Uncle Tom’s Cabin came to us when I was around ten. Well do I remember it, a bright, green book, in which the first picture was of Eliza’s little son dancing before Mr. Selby and the slavetrader, while Eliza hovered anxiously in the background. I cannot say we wept over little Eva’s death. She was altogether too good to appeal to our family.

But it was my mother’s gift of a subscription to St. Nicholas that really brought America to us. No other little girls of our acquaintance had it. Their English magazines like Little Folks and Chatterbox were very different from St. Nicholas with its lovely paper and print, its fine illustrations and general appearance. And we delighted in the American atmosphere. The food (just as interesting to the young then as it is now) sounded so delicious, and we longed to taste syllabub, popcorn, and griddlecakes with maple syrup. We discovered that “shingles” were a kind of wooden roofslate and not a disease, that the “sidewalk” was the pavement, that a “yard” was a garden, “crackers” a plain kind of biscuit, and “biscuits” were scones. We read about Helen Keller, who was just my age, we read stories of New Orleans, and a short story, which seemed very foreign, entitled “Ham Esterbrook’s Canopener.” To me a can was a “tin” and our cook scorned food from tins. I doubt whether our household boasted such an implement as a canopener.

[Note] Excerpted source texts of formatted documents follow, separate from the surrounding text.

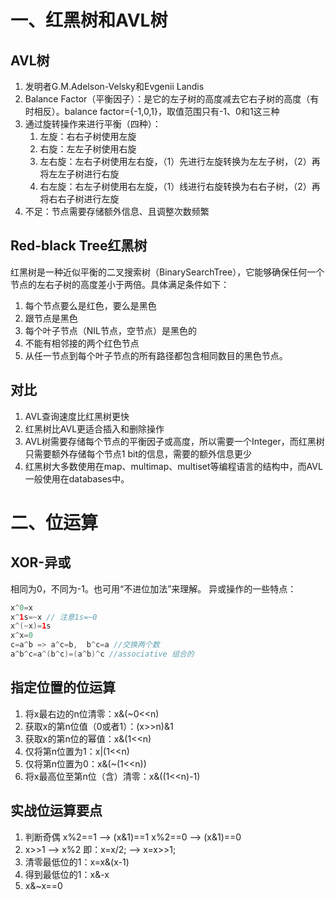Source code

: # 一、红黑树和AVL树
## AVL树
1. 发明者G.M.Adelson-Velsky和Evgenii Landis
2. Balance Factor（平衡因子）：是它的左子树的高度减去它右子树的高度（有时相反）。balance factor={-1,0,1}，取值范围只有-1、0和1这三种
3. 通过旋转操作来进行平衡（四种）：
    1. 左旋：右右子树使用左旋
    2. 右旋：左左子树使用右旋
    3. 左右旋：左右子树使用左右旋，（1）先进行左旋转换为左左子树，（2）再将左左子树进行右旋
    4. 右左旋：右左子树使用右左旋，（1）线进行右旋转换为右右子树，（2）再将右右子树进行左旋
4. 不足：节点需要存储额外信息、且调整次数频繁

## Red-black Tree红黑树
红黑树是一种近似平衡的二叉搜索树（BinarySearchTree），它能够确保任何一个节点的左右子树的高度差小于两倍。具体满足条件如下：
1. 每个节点要么是红色，要么是黑色
2. 跟节点是黑色
3. 每个叶子节点（NIL节点，空节点）是黑色的
4. 不能有相邻接的两个红色节点
5. 从任一节点到每个叶子节点的所有路径都包含相同数目的黑色节点。

## 对比
1. AVL查询速度比红黑树更快
2. 红黑树比AVL更适合插入和删除操作
3. AVL树需要存储每个节点的平衡因子或高度，所以需要一个Integer，而红黑树只需要额外存储每个节点1 bit的信息，需要的额外信息更少
4. 红黑树大多数使用在map、multimap、multiset等编程语言的结构中，而AVL一般使用在databases中。

# 二、位运算
## XOR-异或
相同为0，不同为-1。也可用“不进位加法”来理解。
异或操作的一些特点：
```java
x^0=x
x^1s=~x // 注意1s=~0
x^(~x)=1s
x^x=0
c=a^b => a^c=b,  b^c=a //交换两个数
a^b^c=a^(b^c)=(a^b)^c //associative 组合的
```
## 指定位置的位运算
1. 将x最右边的n位清零：x&(~0<<n)
2. 获取x的第n位值（0或者1）：(x>>n)&1
3. 获取x的第n位的幂值：x&(1<<n)
4. 仅将第n位置为1：x|(1<<n)
5. 仅将第n位置为0：x&(~(1<<n))
6. 将x最高位至第n位（含）清零：x&((1<<n)-1)

## 实战位运算要点
1. 判断奇偶
x%2==1 --> (x&1)==1
x%2==0 --> (x&1)==0
2. x>>1 --> x%2 即：x=x/2; --> x=x>>1;
3. 清零最低位的1：x=x&(x-1)
4. 得到最低位的1：x&-x
5. x&~x==0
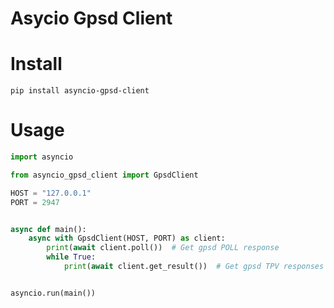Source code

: # Asycio Gpsd Client

# Install

```shell
pip install asyncio-gpsd-client
```

# Usage

```python
import asyncio

from asyncio_gpsd_client import GpsdClient

HOST = "127.0.0.1"
PORT = 2947


async def main():
    async with GpsdClient(HOST, PORT) as client:
        print(await client.poll())  # Get gpsd POLL response
        while True:
            print(await client.get_result())  # Get gpsd TPV responses


asyncio.run(main())
```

The there were the Gypsy Breynton books and others of the same kind. And Louisa M. Alcott’s stories of the March family, and from which we could quote whole passages by heart. “What Katy Did” and its sequel were both prime favorites with us, and often at night, long after we were meant to be asleep, my sister and I would lie in the darkness discussing this America, where the schools sounded so different from our own, and where the children seemed so much more independent, with no nurses and not many servants. We were intrigued by the way they wore “rubbers” on their feet, and the girls had their hair cut in “bangs.” And they were always “fixing ” things, and drove in “buggies” and “sulkies.” Altogether it was thrilling, and we yearned to meet some American boys and girls and get to know them for ourselves.

It is many years since I first crossed the Atlantic, and England ceased to be “home” to me. My children and my grandchildren were born on this continent, and many of the things that struck me as strange, when I read American books as a child, are accepted as natural by them. My children have had first-hand experience of life in England and on the Continent, but to my grandchildren that atmosphere comes only through books.

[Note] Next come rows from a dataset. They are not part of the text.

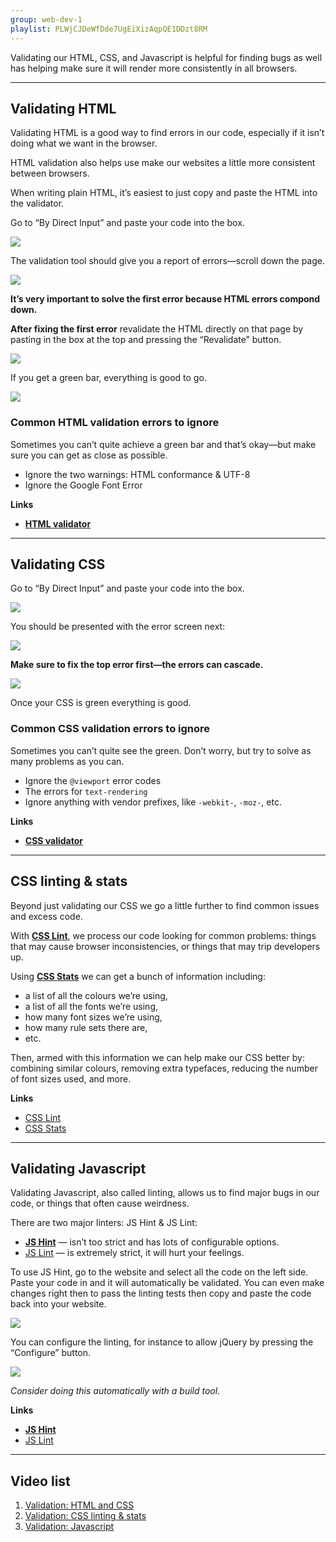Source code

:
 ```yaml
---
group: web-dev-1
playlist: PLWjCJDeWfDde7UgEiXizAqpQE1DDzt8RM
---
```


Validating our HTML, CSS, and Javascript is helpful for finding bugs as well has helping make sure it will render more consistently in all browsers.

---

## Validating HTML

Validating HTML is a good way to find errors in our code, especially if it isn’t doing what we want in the browser.

HTML validation also helps use make our websites a little more consistent between browsers.

When writing plain HTML, it’s easiest to just copy and paste the HTML into the validator.

Go to “By Direct Input” and paste your code into the box.

![](html.jpg)

The validation tool should give you a report of errors—scroll down the page.

![](html-errors.jpg)

**It’s very important to solve the first error because HTML errors compond down.**

**After fixing the first error** revalidate the HTML directly on that page by pasting in the box at the top and pressing the “Revalidate” button.

![](html-revalidate.jpg)

If you get a green bar, everything is good to go.

![](html-valid.jpg)

### Common HTML validation errors to ignore

Sometimes you can’t quite achieve a green bar and that’s okay—but make sure you can get as close as possible.

- Ignore the two warnings: HTML conformance & UTF-8
- Ignore the Google Font Error

**Links**

- **[HTML validator](http://validator.w3.org/)**

---

## Validating CSS

Go to “By Direct Input” and paste your code into the box.

![](css.jpg)

You should be presented with the error screen next:

![](css-errors.jpg)

**Make sure to fix the top error first—the errors can cascade.**

![](css-valid.jpg)

Once your CSS is green everything is good.

### Common CSS validation errors to ignore

Sometimes you can’t quite see the green. Don’t worry, but try to solve as many problems as you can.

- Ignore the `@viewport` error codes
- The errors for `text-rendering`
- Ignore anything with vendor prefixes, like `-webkit-`, `-moz-`, etc.

**Links**

- **[CSS validator](http://jigsaw.w3.org/css-validator/)**

---

## CSS linting & stats

Beyond just validating our CSS we go a little further to find common issues and excess code.

With **[CSS Lint](http://csslint.net/)**, we process our code looking for common problems: things that may cause browser inconsistencies, or things that may trip developers up.

Using **[CSS Stats](http://cssstats.com/)** we can get a bunch of information including:

- a list of all the colours we’re using,
- a list of all the fonts we’re using,
- how many font sizes we’re using,
- how many rule sets there are,
- etc.

Then, armed with this information we can help make our CSS better by: combining similar colours, removing extra typefaces, reducing the number of font sizes used, and more.

**Links**

- [CSS Lint](http://csslint.net/)
- [CSS Stats](http://cssstats.com/)

---

## Validating Javascript

Validating Javascript, also called linting, allows us to find major bugs in our code, or things that often cause weirdness.

There are two major linters: JS Hint & JS Lint:

- **[JS Hint](http://jshint.com/)** — isn’t too strict and has lots of configurable options.
- [JS Lint](http://jslint.com/) — is extremely strict, it will hurt your feelings.

To use JS Hint, go to the website and select all the code on the left side. Paste your code in and it will automatically be validated. You can even make changes right then to pass the linting tests then copy and paste the code back into your website.

![](jshint.jpg)

You can configure the linting, for instance to allow jQuery by pressing the “Configure” button.

![](jshint-config.jpg)

*Consider doing this automatically with a build tool.*

**Links**

- **[JS Hint](http://jshint.com/)**
- [JS Lint](http://jslint.com/)

---

## Video list

1. [Validation: HTML and CSS](https://www.youtube.com/watch?v=79qAXqE3Qz8&index=1&list=PLWjCJDeWfDde7UgEiXizAqpQE1DDzt8RM)
2. [Validation: CSS linting & stats](https://www.youtube.com/watch?v=LN5P4SrRgeE&list=PLWjCJDeWfDde7UgEiXizAqpQE1DDzt8RM&index=2)
3. [Validation: Javascript](https://www.youtube.com/watch?v=4vXx5gClY6c&list=PLWjCJDeWfDde7UgEiXizAqpQE1DDzt8RM&index=3)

I hope that as they grow older it will appeal to them, and to all the others of their generation, in the same way that the American atmosphere appealed to me. For I know of no single factor more important to the promotion of international goodwill than that the children of different countries should have a knowledge and an understanding of each other, and to my mind, the best and simplest way to acquire this knowledge and understanding is through the medium of children’s books.